Nextel Communications has had a lock on the enormously successful walkie-talkie cell phone feature, but competitors are looking to change that.

Ben Charny Staff Writer, CNET News.com
Ben Charny
covers Net telephony and the cellular industry.
Ben Charny
2 min read
NEW ORLEANS--A shoving match between wireless giants has erupted over a cell phone technology called "push to talk."

Developed by Motorola, the technology turns cell phones into walkie-talkies by connecting to other phones without dialing and within just a few seconds.

The cell phone network gear used for the feature has now been replicated by Ericsson, which introduced its Instant Talk cell phone network equipment here Monday at the CTIA Wireless 2003 show. Ericsson has begun offering the telephone network equipment and specially made handsets to carriers throughout the world, said Ericsson Director Peter Lancia.

Another telephone equipment maker, Samsung Telecommunications America, said Monday that it has hired Togabi, a wireless software maker, to develop a push-to-talk feature its calling PacketChat. Samsung has not said when this will become available.

There's also a battle brewing among Nextel Communications--the only U.S. carrier now offering the service--Verizon Wireless and Sprint PCS.

Verizon will launch a similar service sometime this year, Vice President Bill Stone said Monday. Sprint PCS has said in the past that it also intends to make a similar offering to its subscribers.

One of the key benefits of the push-to-talk feature is a shorter-than-normal cell phone call, which cuts down on dialing costs. Nextel Communications has made billions of dollars selling the service to construction companies, trucking firms and others who once used walkie-talkie-like devices to instantly connect to others.

Nextel Communications President Tim Donahue said his company will not suffer when competitive services are finally introduced here in the United States and abroad.

He claimed that other carriers are having difficulty matching the performance of Nextel's DirectConnect service, which connects callers in less than two seconds. Competitors are much slower, connecting in 10 and 25 seconds, he said.

"There will be another product eventually, although Verizon and Sprint PCS keep pushing their dates back," Donahue said. "But we don't think they will get anywhere near us."

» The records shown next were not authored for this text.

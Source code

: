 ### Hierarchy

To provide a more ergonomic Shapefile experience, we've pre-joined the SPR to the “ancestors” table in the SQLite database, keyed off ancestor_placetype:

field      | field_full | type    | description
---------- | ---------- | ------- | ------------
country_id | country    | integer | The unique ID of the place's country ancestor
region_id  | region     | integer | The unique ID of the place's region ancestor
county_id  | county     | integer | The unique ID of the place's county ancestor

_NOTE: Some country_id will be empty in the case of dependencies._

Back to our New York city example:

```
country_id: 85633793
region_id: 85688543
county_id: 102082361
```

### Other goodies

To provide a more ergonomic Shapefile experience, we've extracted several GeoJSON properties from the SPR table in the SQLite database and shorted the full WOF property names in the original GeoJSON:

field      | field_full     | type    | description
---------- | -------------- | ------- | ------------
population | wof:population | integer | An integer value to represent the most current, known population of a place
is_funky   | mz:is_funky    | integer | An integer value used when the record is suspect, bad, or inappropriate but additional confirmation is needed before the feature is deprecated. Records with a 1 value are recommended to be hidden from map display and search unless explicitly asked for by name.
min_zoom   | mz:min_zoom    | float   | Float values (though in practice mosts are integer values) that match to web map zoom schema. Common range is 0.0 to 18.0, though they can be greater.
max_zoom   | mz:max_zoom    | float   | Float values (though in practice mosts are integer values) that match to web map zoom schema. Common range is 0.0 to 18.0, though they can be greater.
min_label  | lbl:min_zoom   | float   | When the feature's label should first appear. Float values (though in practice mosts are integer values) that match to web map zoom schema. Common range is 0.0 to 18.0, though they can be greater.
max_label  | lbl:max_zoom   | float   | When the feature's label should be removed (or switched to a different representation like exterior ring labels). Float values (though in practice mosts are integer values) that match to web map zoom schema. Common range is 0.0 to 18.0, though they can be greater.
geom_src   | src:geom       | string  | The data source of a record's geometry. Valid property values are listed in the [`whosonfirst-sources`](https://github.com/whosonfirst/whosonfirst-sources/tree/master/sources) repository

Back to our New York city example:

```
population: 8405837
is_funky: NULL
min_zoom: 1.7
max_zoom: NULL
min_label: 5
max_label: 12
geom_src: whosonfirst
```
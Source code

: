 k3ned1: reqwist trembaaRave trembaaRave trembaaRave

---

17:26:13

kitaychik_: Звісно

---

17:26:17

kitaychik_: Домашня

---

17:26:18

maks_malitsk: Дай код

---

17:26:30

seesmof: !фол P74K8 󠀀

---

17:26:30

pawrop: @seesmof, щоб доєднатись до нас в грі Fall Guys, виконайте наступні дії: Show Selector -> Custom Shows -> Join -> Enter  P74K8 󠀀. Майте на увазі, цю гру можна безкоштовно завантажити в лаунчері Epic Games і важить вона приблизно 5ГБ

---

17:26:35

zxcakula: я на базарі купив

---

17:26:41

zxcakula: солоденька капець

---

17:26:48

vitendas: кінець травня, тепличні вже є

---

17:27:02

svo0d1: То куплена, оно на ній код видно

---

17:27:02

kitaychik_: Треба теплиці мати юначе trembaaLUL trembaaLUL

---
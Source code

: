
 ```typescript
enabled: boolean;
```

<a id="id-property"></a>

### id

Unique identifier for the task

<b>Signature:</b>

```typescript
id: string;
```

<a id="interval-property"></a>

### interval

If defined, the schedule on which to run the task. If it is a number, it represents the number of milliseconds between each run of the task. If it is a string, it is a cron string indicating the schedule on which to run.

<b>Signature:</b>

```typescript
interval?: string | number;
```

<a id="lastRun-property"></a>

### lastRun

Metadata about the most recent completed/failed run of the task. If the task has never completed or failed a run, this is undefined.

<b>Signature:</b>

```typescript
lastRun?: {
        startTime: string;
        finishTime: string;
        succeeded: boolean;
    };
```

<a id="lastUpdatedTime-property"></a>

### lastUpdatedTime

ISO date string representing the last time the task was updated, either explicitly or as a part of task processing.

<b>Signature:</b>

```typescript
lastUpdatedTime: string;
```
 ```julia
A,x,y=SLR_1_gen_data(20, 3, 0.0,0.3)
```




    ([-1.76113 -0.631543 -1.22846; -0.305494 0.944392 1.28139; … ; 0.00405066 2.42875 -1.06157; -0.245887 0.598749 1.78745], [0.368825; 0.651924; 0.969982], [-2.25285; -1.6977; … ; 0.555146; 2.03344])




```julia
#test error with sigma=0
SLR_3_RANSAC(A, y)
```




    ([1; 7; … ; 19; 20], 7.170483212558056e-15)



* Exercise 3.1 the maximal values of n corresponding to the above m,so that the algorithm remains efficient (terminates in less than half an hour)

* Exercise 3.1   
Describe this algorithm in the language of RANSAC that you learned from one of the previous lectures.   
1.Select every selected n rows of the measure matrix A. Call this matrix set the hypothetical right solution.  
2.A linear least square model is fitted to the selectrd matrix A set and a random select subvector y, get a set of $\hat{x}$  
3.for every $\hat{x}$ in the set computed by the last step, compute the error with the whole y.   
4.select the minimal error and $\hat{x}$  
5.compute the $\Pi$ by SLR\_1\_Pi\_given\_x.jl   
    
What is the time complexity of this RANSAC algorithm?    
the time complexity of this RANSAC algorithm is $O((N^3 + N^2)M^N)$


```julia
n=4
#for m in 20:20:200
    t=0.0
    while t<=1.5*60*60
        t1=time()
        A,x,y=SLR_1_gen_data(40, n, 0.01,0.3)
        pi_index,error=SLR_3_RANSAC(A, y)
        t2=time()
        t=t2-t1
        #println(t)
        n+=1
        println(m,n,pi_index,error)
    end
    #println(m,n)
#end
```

But what Ericsson's Instant Talk might lack in speed, it will make up for in new features not offered by Nextel's DirectConnect service, Lancia said.

Instant Talk will work on more cell phone networks, including those built using Global System for Mobile Communications (GSM), the world's most popular cell phone standard, and Qualcomm's Code Division Multiple Access (CDMA), which powers about 18 percent of the world's cell phone networks, Lancia said.

Motorola's technology was built to work on just one kind of network. Nextel is the only carrier in the nation using IDEN (Integrated Dispatch Enhanced Network).

Unlike DirectConnect, Lancia said, Instant Talk gear will also include a buddy list similar those found in instant messaging programs. In addition, the gear's "direct message" feature will offer a service similar to voice mail. Users will be able to play back messages sent while the phone was off or out of range, he said.

"We are seeing a lot of interest for this product, both here and in Europe," Lancia said.

A Motorola representative had no comment Monday.